**Data shown**

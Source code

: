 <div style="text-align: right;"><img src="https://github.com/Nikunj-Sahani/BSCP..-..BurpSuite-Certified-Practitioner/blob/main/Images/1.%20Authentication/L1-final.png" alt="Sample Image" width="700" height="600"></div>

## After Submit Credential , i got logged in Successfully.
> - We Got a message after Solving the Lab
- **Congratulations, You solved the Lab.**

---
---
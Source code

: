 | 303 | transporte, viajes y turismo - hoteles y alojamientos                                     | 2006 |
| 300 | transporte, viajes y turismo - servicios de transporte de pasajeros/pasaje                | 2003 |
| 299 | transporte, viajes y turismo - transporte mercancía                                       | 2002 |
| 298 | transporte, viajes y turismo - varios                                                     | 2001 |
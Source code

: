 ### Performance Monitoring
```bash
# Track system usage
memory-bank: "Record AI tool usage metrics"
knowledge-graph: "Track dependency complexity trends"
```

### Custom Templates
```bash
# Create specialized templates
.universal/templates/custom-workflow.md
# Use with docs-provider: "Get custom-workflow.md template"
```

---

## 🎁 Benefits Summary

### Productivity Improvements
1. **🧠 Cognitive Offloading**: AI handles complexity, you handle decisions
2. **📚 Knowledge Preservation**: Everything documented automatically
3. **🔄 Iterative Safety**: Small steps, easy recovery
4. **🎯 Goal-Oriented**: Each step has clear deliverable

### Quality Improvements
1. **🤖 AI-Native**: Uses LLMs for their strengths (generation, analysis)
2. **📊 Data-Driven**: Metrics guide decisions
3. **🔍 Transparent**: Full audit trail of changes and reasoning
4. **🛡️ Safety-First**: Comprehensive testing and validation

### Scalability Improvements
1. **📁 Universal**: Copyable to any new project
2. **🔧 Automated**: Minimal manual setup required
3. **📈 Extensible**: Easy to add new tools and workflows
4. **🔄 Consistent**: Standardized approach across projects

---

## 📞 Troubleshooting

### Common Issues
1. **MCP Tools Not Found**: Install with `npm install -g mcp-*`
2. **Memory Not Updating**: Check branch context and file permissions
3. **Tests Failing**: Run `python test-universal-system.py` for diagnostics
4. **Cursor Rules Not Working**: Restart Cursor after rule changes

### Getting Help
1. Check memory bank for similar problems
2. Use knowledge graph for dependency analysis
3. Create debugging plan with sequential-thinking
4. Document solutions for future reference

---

**Exercise directions**
From the opening line of the data above through the line holding "turismo - servicios", give every line again exactly as it stands.

**Solution below**
Source code

: <div style="text-align: right;"><img src="https://github.com/Nikunj-Sahani/BSCP..-..BurpSuite-Certified-Practitioner/blob/main/Images/1.%20Authentication/L1-final.png" alt="Sample Image" width="700" height="600"></div>

## After Submit Credential , i got logged in Successfully.
> - We Got a message after Solving the Lab
- **Congratulations, You solved the Lab.**

---
---
Source code

: | 303 | transporte, viajes y turismo - hoteles y alojamientos                                     | 2006 |
| 300 | transporte, viajes y turismo - servicios de transporte de pasajeros/pasaje                | 2003 |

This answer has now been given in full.